Black Hills Corp. executives said Thursday efforts have ended to establish a multi-state, multi-utility cost-of-service natural gas reserve program as they wind down their oil and gas business.
Stubbornly low commodity prices kept the reserves proposal from gaining traction with state regulators, the Rapid City, SD-based executives said during a briefing with Wall Street analysts in New York City.
"The odds of getting a cost-of-service gas program approved right now, when gas prices are so cheap...pretty low," said CEO David Emery. "When customers are worried about the size of their bills, it is much easier to get the attention of regulators for new and innovative programs; when they are not, it is very difficult to get their attention.

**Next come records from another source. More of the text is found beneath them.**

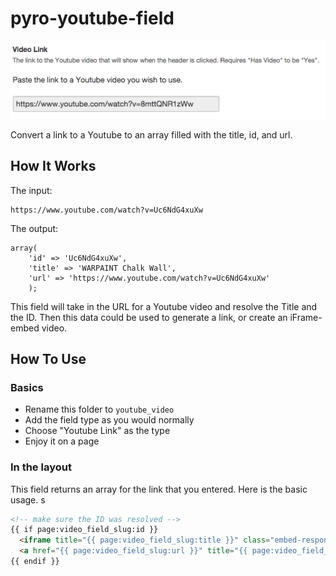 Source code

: pyro-youtube-field
==================

![Pyro Youtube Field Example](https://raw.githubusercontent.com/james2doyle/pyro-youtube-field/master/field-example.png)

Convert a link to a Youtube to an array filled with the title, id, and url.

## How It Works

The input:

```
https://www.youtube.com/watch?v=Uc6NdG4xuXw
```

The output:

```
array(
    'id' => 'Uc6NdG4xuXw',
    'title' => 'WARPAINT Chalk Wall',
    'url' => 'https://www.youtube.com/watch?v=Uc6NdG4xuXw'
    );
```

This field will take in the URL for a Youtube video and resolve the Title and the ID. Then this data could be used to generate a link, or create an iFrame-embed video.

## How To Use

### Basics

* Rename this folder to `youtube_video`
* Add the field type as you would normally
* Choose "Youtube Link" as the type
* Enjoy it on a page

### In the layout

This field returns an array for the link that you entered. Here is the basic usage.
s
```html
<!-- make sure the ID was resolved -->
{{ if page:video_field_slug:id }}
  <iframe title="{{ page:video_field_slug:title }}" class="embed-responsive-item" width="640" height="360" src="https://www.youtube.com/embed/{{ page:video_field_slug:id }}?rel=0&amp;showinfo=0" frameborder="0" allowfullscreen=""></iframe>
  <a href="{{ page:video_field_slug:url }}" title="{{ page:video_field_slug:title }}">Watch {{ page:video_field_slug:title }}</a>
{{ endif }}
```

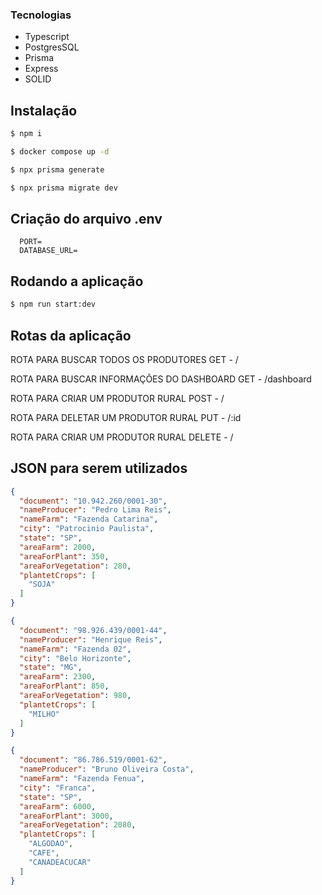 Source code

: 
### Tecnologias
- Typescript
- PostgresSQL
- Prisma
- Express
- SOLID

## Instalação

```bash
$ npm i

$ docker compose up -d

$ npx prisma generate

$ npx prisma migrate dev
```

## Criação do arquivo .env

```
  PORT=
  DATABASE_URL=
```

## Rodando a aplicação

```bash
$ npm run start:dev
```

## Rotas da aplicação

ROTA PARA BUSCAR TODOS OS PRODUTORES
GET - /

ROTA PARA BUSCAR INFORMAÇÕES DO DASHBOARD
GET - /dashboard

ROTA PARA CRIAR UM PRODUTOR RURAL
POST - /

ROTA PARA DELETAR UM PRODUTOR RURAL
PUT - /:id

ROTA PARA CRIAR UM PRODUTOR RURAL
DELETE - /

## JSON para serem utilizados
``` JSON
{
  "document": "10.942.260/0001-30",
  "nameProducer": "Pedro Lima Reis",
  "nameFarm": "Fazenda Catarina",
  "city": "Patrocinio Paulista",
  "state": "SP",
  "areaFarm": 2000,
  "areaForPlant": 350,
  "areaForVegetation": 280,
  "plantetCrops": [
    "SOJA"
  ]
}
```

``` JSON
{
  "document": "98.926.439/0001-44",
  "nameProducer": "Henrique Reis",
  "nameFarm": "Fazenda 02",
  "city": "Belo Horizonte",
  "state": "MG",
  "areaFarm": 2300,
  "areaForPlant": 850,
  "areaForVegetation": 980,
  "plantetCrops": [
    "MILHO"
  ]
}
```

``` JSON
{
  "document": "86.786.519/0001-62",
  "nameProducer": "Bruno Oliveira Costa",
  "nameFarm": "Fazenda Fenua",
  "city": "Franca",
  "state": "SP",
  "areaFarm": 6000,
  "areaForPlant": 3000,
  "areaForVegetation": 2080,
  "plantetCrops": [
    "ALGODAO",
    "CAFE",
    "CANADEACUCAR"
  ]
}
```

That's just the reality of the situation."
For the foreseeable future, the reserves program doesn't have a realistic chance of being approved by state regulators, Emery said.
During the analysts briefing, Emery said Black Hills is "exploring several options" to convert its gas reserves in the Mancos Shale to capture more value for shareholders, including monetizing the reserves and using the cash to acquire another utility company. In August, Emery indicated the Mancos program would not move ahead this year, and its ultimate fate remains uncertain.
"I think over the course of the next three to four months we will have a lot more information we can share about what options we're pursuing” as the oil and gas business winds down, he said. "We're exploring several options right now, and we're not comfortable talking about any of them at this point."
Last year the Colorado Public Utilities Commission rejectedBlack Hills' proposal for a utility ratepayer-backed gas reserves acquisition program. It was the first of up to six state approvals being sought for similar programs where Black Hills has utility operations. The rejection caused the holding company to re-think its approach, and at one point earlier this year it considered a partner for the program.
COO Linn Evans said Black Hills is not waiting for oil and gas prices to rebound significantly before selling off more of its exploration and production (E&P) business, which the company already had planned to exit.
Oil and gas contributions to earnings are "getting pretty negligible," Emery said, with Black Hills "working its way out of the E&P business."
As it shifts focus to the utility operations, he said Black Hills has strong cash flow that give it the ability to provide added capital without having to tap into the debt or equity markets.